From Jesmer's e-mail:

We believe there is zero chance Governor Crist continues running in the Republican primary. It our view that if Governor Crist believes he cannot win a primary then the proper course of action is he drop out of the race and wait for another day. We have communicated this message indirectly and would have given it to the Governor directly had he returned Senator Cornyn's phone call.

Jesmer also explained that the NRSC would support former Florida House Speaker Marco Rubio should Crist opt to run as an independent.

In an interview with the New York Times on Monday afternoon, Crist rejected any supposition that Jesmer's e-mail would impact his campaign's trajectory:

"It really doesn't have any impact at all," Mr. Crist said, referring to the memo. "What I think is right for me to do is to be guided by the people of Florida not by people in Washington D.C.

Sen. George LeMieux (R-Fla.), a former Crist adviser, shared his own take on the governor's political future.

LeMieux, who served as Chief of Staff to Crist before being appointed by the Florida governor to fill former Sen. Mel Martinez's Senate post when he resigned in 2008, projected that Crist will continue to run as a Republican candidate for Senate.

"I believe Charlie Crist will be a Republican in this race," LeMieux said during an appearance on MSNBC. "I'm not parsing words that carefully. My understanding is that he's a Republican who will run with the Republican Party -- not as an independent."

Jesmer and LeMieux's predictions come after a week filled with speculation over how Crist will direct his senatorial ambitions.

Is Crist finally ready to drop his bid for Senate as a Republican? Some indicators suggest that the Florida governor is inching closer to throwing in the towel. The St. Petersburg Times reported earlier today that Crist's campaign has halted airing television ads in Orlando and Tampa Bay -- key battleground markets.

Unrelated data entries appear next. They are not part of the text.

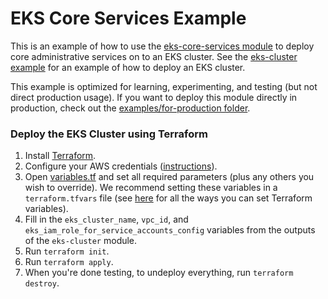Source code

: # EKS Core Services Example

This is an example of how to use the [eks-core-services module](/modules/services/eks-core-services) to deploy core
administrative services on to an EKS cluster. See the [eks-cluster example](../eks-cluster) for an example of how to
deploy an EKS cluster.

This example is optimized for learning, experimenting, and testing (but not direct production usage). If you want
to deploy this module directly in production, check out the [examples/for-production folder](/examples/for-production).


### Deploy the EKS Cluster using Terraform

1. Install [Terraform](https://www.terraform.io/).
1. Configure your AWS credentials
   ([instructions](https://blog.gruntwork.io/a-comprehensive-guide-to-authenticating-to-aws-on-the-command-line-63656a686799)).
1. Open [variables.tf](variables.tf) and set all required parameters (plus any others you wish to override).
   We recommend setting these variables in a `terraform.tfvars` file (see
   [here](https://www.terraform.io/docs/configuration/variables.html#assigning-values-to-root-module-variables) for
   all the ways you can set Terraform variables).
1. Fill in the `eks_cluster_name`, `vpc_id`, and `eks_iam_role_for_service_accounts_config` variables from the outputs
   of the `eks-cluster` module.
1. Run `terraform init`.
1. Run `terraform apply`.
1. When you're done testing, to undeploy everything, run `terraform destroy`.
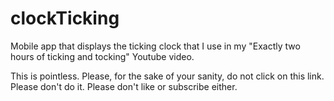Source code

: # clockTicking
Mobile app that displays the ticking clock that I use in my "Exactly two hours of ticking and tocking" Youtube video.

This is pointless. Please, for the sake of your sanity, do not click on this link. Please don't do it. Please don't like or subscribe either. 
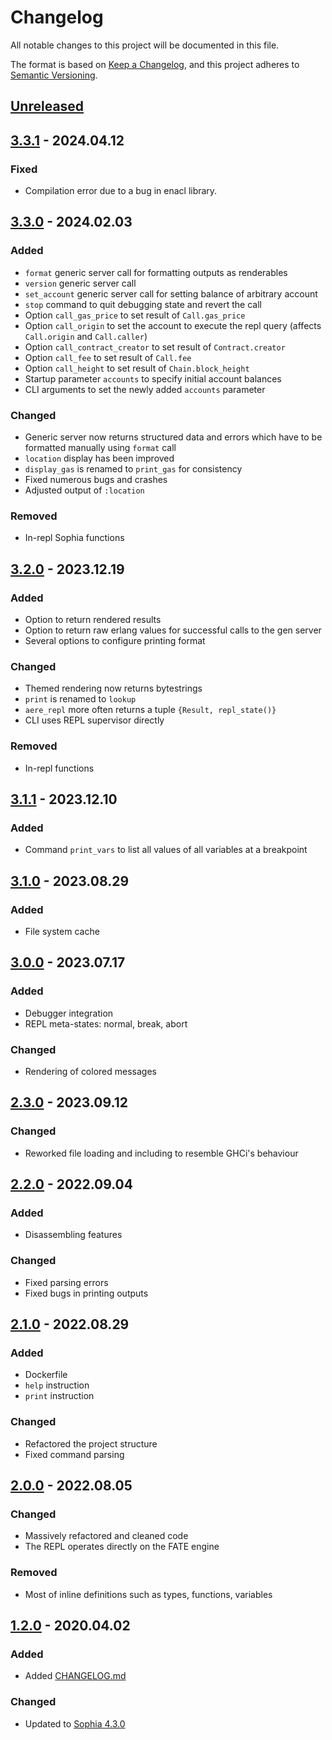 # Changelog

All notable changes to this project will be documented in this file.

The format is based on [Keep a Changelog](https://keepachangelog.com/en/1.0.0/),
and this project adheres to [Semantic Versioning](https://semver.org/spec/v2.0.0.html).

## [Unreleased]

## [3.3.1] - 2024.04.12

### Fixed

- Compilation error due to a bug in enacl library.

## [3.3.0] - 2024.02.03

### Added

- `format` generic server call for formatting outputs as renderables
- `version` generic server call
- `set_account` generic server call for setting balance of arbitrary account
- `stop` command to quit debugging state and revert the call
- Option `call_gas_price` to set result of `Call.gas_price`
- Option `call_origin` to set the account to execute the repl query (affects
  `Call.origin` and `Call.caller`)
- Option `call_contract_creator` to set result of `Contract.creator`
- Option `call_fee` to set result of `Call.fee`
- Option `call_height` to set result of `Chain.block_height`
- Startup parameter `accounts` to specify initial account balances
- CLI arguments to set the newly added `accounts` parameter

### Changed

- Generic server now returns structured data and errors which have to be
  formatted manually using `format` call
- `location` display has been improved
- `display_gas` is renamed to `print_gas` for consistency
- Fixed numerous bugs and crashes
- Adjusted output of `:location`

### Removed

- In-repl Sophia functions

## [3.2.0] - 2023.12.19

### Added

- Option to return rendered results
- Option to return raw erlang values for successful calls to the gen server
- Several options to configure printing format

### Changed

- Themed rendering now returns bytestrings
- `print` is renamed to `lookup`
- `aere_repl` more often returns a tuple `{Result, repl_state()}`
- CLI uses REPL supervisor directly

### Removed

- In-repl functions

## [3.1.1] - 2023.12.10

### Added

- Command `print_vars` to list all values of all variables at a breakpoint

## [3.1.0] - 2023.08.29

### Added

- File system cache

## [3.0.0] - 2023.07.17

### Added

- Debugger integration
- REPL meta-states: normal, break, abort

### Changed

- Rendering of colored messages

## [2.3.0] - 2023.09.12

### Changed

- Reworked file loading and including to resemble GHCi's behaviour

## [2.2.0] - 2022.09.04

### Added

- Disassembling features

### Changed

- Fixed parsing errors
- Fixed bugs in printing outputs

## [2.1.0] - 2022.08.29

### Added

- Dockerfile
- `help` instruction
- `print` instruction

### Changed

- Refactored the project structure
- Fixed command parsing

## [2.0.0] - 2022.08.05

### Changed

- Massively refactored and cleaned code
- The REPL operates directly on the FATE engine

### Removed

- Most of inline definitions such as types, functions, variables

## [1.2.0] - 2020.04.02

### Added

- Added [CHANGELOG.md](CHANGELOG.md)

### Changed

- Updated to [Sophia 4.3.0](https://github.com/aeternity/aesophia/blob/master/CHANGELOG.md#430)

[Unreleased]: https://github.com/aeternity/aerepl/compare/v3.3.1...HEAD
[3.3.1]: https://github.com/aeternity/aerepl/compare/v3.3.0...v3.3.1
[3.3.0]: https://github.com/aeternity/aerepl/compare/v3.2.0...v3.3.0
[3.2.0]: https://github.com/aeternity/aerepl/compare/v3.1.1...v3.2.0
[3.1.1]: https://github.com/aeternity/aerepl/compare/v3.1.0...v3.1.1
[3.1.0]: https://github.com/aeternity/aerepl/compare/v3.0.0...v3.1.0
[3.0.0]: https://github.com/aeternity/aerepl/compare/v2.3.0...v3.0.0
[2.3.0]: https://github.com/aeternity/aerepl/compare/v2.2.0...v2.3.0
[2.2.0]: https://github.com/aeternity/aerepl/compare/v2.1.0...v2.2.0
[2.1.0]: https://github.com/aeternity/aerepl/compare/v2.0.0...v2.1.0
[2.0.0]: https://github.com/aeternity/aerepl/compare/v1.2.0...v2.0.0
[1.2.0]: https://github.com/aeternity/aerepl/releases/tag/v1.2.0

In response to questions raised about the ads being pulled, campaign spokeswoman Andrea Saul said, "We don't comment on campaign tactics but like any campaign our television buy is constantly being adjusted and shifted."

Hotline on Call's Reid Wilson reports, "In taking the ads down, top GOP officials have surmised both that Crist has made his decision to run as an independent, and that the attacks weren't having an impact on the race."

Sen. John Cornyn (R-Texas), who chairs the NRSC, told Politico last week that Crist would be committing political suicide in the GOP if he opts to run for Senate as an independent.

As anticipation mounts ahead of Crist's decision, key political figures continue to weigh in on the political implications of his campaign's direction. It's anybody's guess as to how the Florida governor will act in the end, but until then, it seems that his looming decision will continue to shake-up the Republican Party.

Crist has until April 30 -- Florida's filing deadline -- to decide whether he will forgo running as a Republican and instead launch an independent bid for Senate.